The Fed’s announcement was eagerly awaited by investors who have responded to grim economic tidings in recent weeks by driving down global markets.
The economy grew only 0.8 percent during the first half of the year. The work force is shrinking. State and local governments are cutting back. And fiscal policy is immobilized by partisanship, leading Standard & Poor’s to remove the United States from its list of risk-free borrowers.
That has left investors to hope that the Fed would consider new steps to help the economy.
The central bank has held its benchmark short-term interest rate near zero since December 2008, flooding the financial system with the nearest thing to free money. It has promised after each of its meetings since late 2008 to keep interest rates near zero “for an extended period,” which Mr. Bernanke defined earlier this year as meaning a period of at least several months.
The central bank also has amassed more than $2.5 trillion in Treasury securities and mortgage-backed securities, putting downward pressure on long-term interest rates.

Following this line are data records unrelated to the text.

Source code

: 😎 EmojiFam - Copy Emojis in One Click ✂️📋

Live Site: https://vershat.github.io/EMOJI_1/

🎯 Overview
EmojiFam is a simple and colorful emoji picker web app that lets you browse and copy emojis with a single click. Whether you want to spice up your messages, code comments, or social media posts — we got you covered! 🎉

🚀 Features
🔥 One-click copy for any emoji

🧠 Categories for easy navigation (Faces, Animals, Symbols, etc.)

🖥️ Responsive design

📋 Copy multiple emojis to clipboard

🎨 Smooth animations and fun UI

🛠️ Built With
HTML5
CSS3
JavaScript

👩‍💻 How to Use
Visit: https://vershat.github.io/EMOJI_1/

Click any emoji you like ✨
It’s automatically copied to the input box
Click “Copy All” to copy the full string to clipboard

The purchases have pushed investors into the stock market and other riskier investments, and reduced the value of the dollar, helping American exporters. The Fed has said that selling off these assets would be its first step when the economy begins to improve, but it has avoided setting any timetable for a wind-down.
Mr. Bernanke said last month that the Fed was “prepared to take further steps if needed,” but he made clear that the central bank was reluctant to do so. He said the Fed would act only if growth continued to falter and, importantly, only if price increases slowed, stopped or reversed.
The inflation of prices and wages is the Fed’s primary concern. By law the Fed is responsible for keeping prices steady and unemployment as low as possible. But Mr. Bernanke, like his predecessors, places greater emphasis on prices, in part because the Fed has concluded that slow, steady inflation — about 2 percent a year — is the best atmosphere for enduring job growth.